Soviel zu dem günstigen institutionellen und dabei interdisziplinären Rahmen, in dem Cassirers Hauptwerk entstehen konnte. Aufgrund dieser Verbindung hat es auch einen guten und schönen Sinn, daß heute die Ernst-Cassirer-Arbeitsstelle in diesen Räumen so freundliches Gastrecht genießt. Was aber ist über die Philosophie eines offenbar vielseitigen Geistes zu sagen? Mit seiner Philosophie der symbolischen Formen legt Ernst Cassirer in den zwanziger Jahren den systematischen Entwurf einer Kulturphilosophie vor, die sich nicht im Sinne einer speziellen Bindestrich-Disziplin als die Theorie eines ganz besonderen Bereichs menschlicher Interessen (der Hoch-Kultur) versteht, sondern als allgemeine philosophische Anthropologie - die Betrachtung des menschlichen Wesens in seinen Werken. Cassirer hat diesen grundsätzlichen Anspruch nirgends anschaulicher vorgetragen, als dort wo er sein Unternehmen rückblickend in methodische Analogie zu jenem Gleichnis bringt, mit dem Platon den Status seiner Politeia zu verdeutlichen sucht: Um das Wesen des Menschen zu verstehen, bedarf es der Übertragung in ein verdeutlichendes Medium. Wie der Staat nach Platon der großgeschriebene und darin besser zu entziffernde Mensch ist, so ist es nach Cassirers Programm die gesamte Kultur. Wir müssen lernen, gleichsam die Großbuchstaben der Kultur zu lesen, wenn wir etwas über das Wesen des Menschen ermitteln wollen.
In diesem methodischen Ansatz ist bereits eine wichtige theoretische Einsicht zur Geltung gebracht: Das Wesen des Menschen ist keine geheime Substanz, und es hat erst recht nichts Statisches - das Wesen des Menschen ist rein funktionell bestimmt. Es ist nichts anderes als das, was in den menschlichen Leistungen zum Ausdruck und zur Geltung kommt - in allem, was der Mensch aus den vorgefundenen Verhältnissen und damit aus sich selbst macht; es ist somit auch etwas, das andauernd in Aktion - und damit im Wandel begriffen ist. Den Übergang von Substanzbegriffen zu Funktionsbegriffen, den Cassirer 1910 in seinen Studien zur Entwicklung der modernen Naturwissenschaften beschrieben hat, bringt er damit auch in der Philosophie als Kulturwissenschaft zur Geltung: Wir können nur dann überhaupt begreifen, was der Mensch ist, wenn wir an seinem Wirken nachvollziehen, was er tut. Und das läßt sich durchweg als Erzeugung und Verstehen von Bedeutung begreifen. Es ist die Kultur, die die Antwort auf die Frage nach dem Menschen gibt, denn sie ist als Entäußerung seiner Spontaneität und Produktivität seine gesamte Welt, wie sie sich in verschiedenen Medien der symbolischen Gestaltung erst verwirklicht - und ihm etwas bedeutet. Der Mensch ist das animal symbolicum, das symbolerzeugende Lebewesen.
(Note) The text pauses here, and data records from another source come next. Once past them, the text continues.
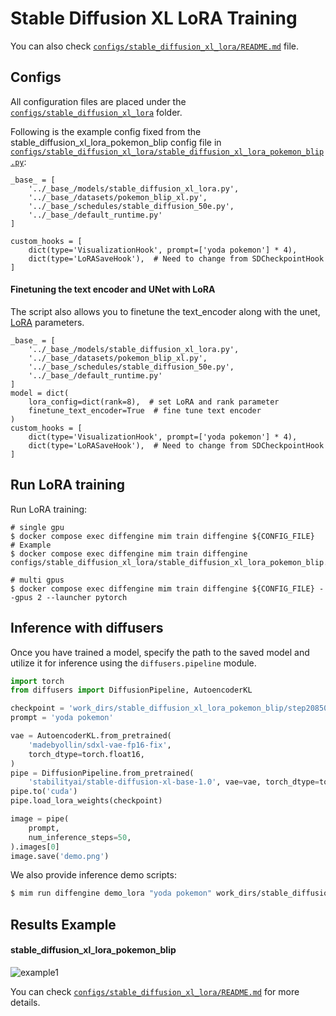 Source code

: # Stable Diffusion XL LoRA Training

You can also check [`configs/stable_diffusion_xl_lora/README.md`](../../../configs/stable_diffusion_xl_lora/README.md) file.

## Configs

All configuration files are placed under the [`configs/stable_diffusion_xl_lora`](../../../configs/stable_diffusion_xl_lora/) folder.

Following is the example config fixed from the stable_diffusion_xl_lora_pokemon_blip config file in [`configs/stable_diffusion_xl_lora/stable_diffusion_xl_lora_pokemon_blip.py`](../../../configs/stable_diffusion_xl_lora/stable_diffusion_xl_lora_pokemon_blip.py):

```
_base_ = [
    '../_base_/models/stable_diffusion_xl_lora.py',
    '../_base_/datasets/pokemon_blip_xl.py',
    '../_base_/schedules/stable_diffusion_50e.py',
    '../_base_/default_runtime.py'
]

custom_hooks = [
    dict(type='VisualizationHook', prompt=['yoda pokemon'] * 4),
    dict(type='LoRASaveHook'),  # Need to change from SDCheckpointHook
]
```

#### Finetuning the text encoder and UNet with LoRA

The script also allows you to finetune the text_encoder along with the unet, [LoRA](https://arxiv.org/abs/2106.09685) parameters.

```
_base_ = [
    '../_base_/models/stable_diffusion_xl_lora.py',
    '../_base_/datasets/pokemon_blip_xl.py',
    '../_base_/schedules/stable_diffusion_50e.py',
    '../_base_/default_runtime.py'
]
model = dict(
    lora_config=dict(rank=8),  # set LoRA and rank parameter
    finetune_text_encoder=True  # fine tune text encoder
)
custom_hooks = [
    dict(type='VisualizationHook', prompt=['yoda pokemon'] * 4),
    dict(type='LoRASaveHook'),  # Need to change from SDCheckpointHook
]
```

## Run LoRA training

Run LoRA training:

```
# single gpu
$ docker compose exec diffengine mim train diffengine ${CONFIG_FILE}
# Example
$ docker compose exec diffengine mim train diffengine configs/stable_diffusion_xl_lora/stable_diffusion_xl_lora_pokemon_blip.py

# multi gpus
$ docker compose exec diffengine mim train diffengine ${CONFIG_FILE} --gpus 2 --launcher pytorch
```

## Inference with diffusers

Once you have trained a model, specify the path to the saved model and utilize it for inference using the `diffusers.pipeline` module.

```py
import torch
from diffusers import DiffusionPipeline, AutoencoderKL

checkpoint = 'work_dirs/stable_diffusion_xl_lora_pokemon_blip/step20850'
prompt = 'yoda pokemon'

vae = AutoencoderKL.from_pretrained(
    'madebyollin/sdxl-vae-fp16-fix',
    torch_dtype=torch.float16,
)
pipe = DiffusionPipeline.from_pretrained(
    'stabilityai/stable-diffusion-xl-base-1.0', vae=vae, torch_dtype=torch.float16)
pipe.to('cuda')
pipe.load_lora_weights(checkpoint)

image = pipe(
    prompt,
    num_inference_steps=50,
).images[0]
image.save('demo.png')
```

We also provide inference demo scripts:

```bash
$ mim run diffengine demo_lora "yoda pokemon" work_dirs/stable_diffusion_xl_lora_pokemon_blip/step20850 --sdmodel stabilityai/stable-diffusion-xl-base-1.0 --vaemodel madebyollin/sdxl-vae-fp16-fix
```

## Results Example

#### stable_diffusion_xl_lora_pokemon_blip

![example1](https://github.com/okotaku/diffengine/assets/24734142/22d1f3c0-05d8-413f-b0ac-d6bb72283945)

You can check [`configs/stable_diffusion_xl_lora/README.md`](../../../configs/stable_diffusion_xl_lora/README.md#results-example) for more details.
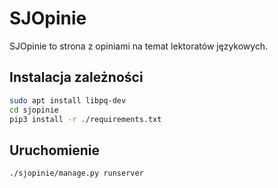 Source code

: # SJOpinie

SJOpinie to strona z opiniami na temat lektoratów językowych.

## Instalacja zależności

```bash
sudo apt install libpq-dev
cd sjopinie
pip3 install -r ./requirements.txt
```

## Uruchomienie

```bash
./sjopinie/manage.py runserver
```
Entscheidend ist dabei, daß Cassirer einen sehr weitgefaßten, elementaren Begriff von Symbolisierung hat. Der Ansatz unterscheidet sich ausdrücklich von jedem spezifisch kunsthistorischen oder literaturwissenschaftlichen Verständnis der Symbole und ist gerade durch seine Allgemeinheit für jedes spezifische Verständnis anschlußfähig; Cassirers Symbolbegriff hat den grundlegenden Sinn, uns klarzumachen, daß für uns aufgrund der geistigen Produktivität, die unsere Gattung auszeichnet, im Prinzip alles zum Träger von Bedeutung werden kann: Ein Symbol liegt in jeder Art von »Sinnerfüllung des Sinnlichen«, und die regelmäßigen und typischen Arten dieser Sinnerfüllung nennt Cassirer symbolische Formen.
Im Kontext der Philosophie der symbolischen Formen, die in drei Bänden 1923, 1925 und 1929 erschienen ist, behandelt Cassirer als solche typischen Formen menschlicher Kulturerzeugung ausdrücklich die Sprache, den Mythos und die Religion, die Wissenschaft und die Kunst, schließlich die Geschichte, die Technik und die Wirtschaft. Und es gehört zu den spannenden Fragen der Forschung, inwiefern es ihm gelungen ist, auch die Moral und das Recht, diese kulturellen Systeme der normativen Orientierung, im Ganzen der symbolischen Formen angemessen zu repräsentieren.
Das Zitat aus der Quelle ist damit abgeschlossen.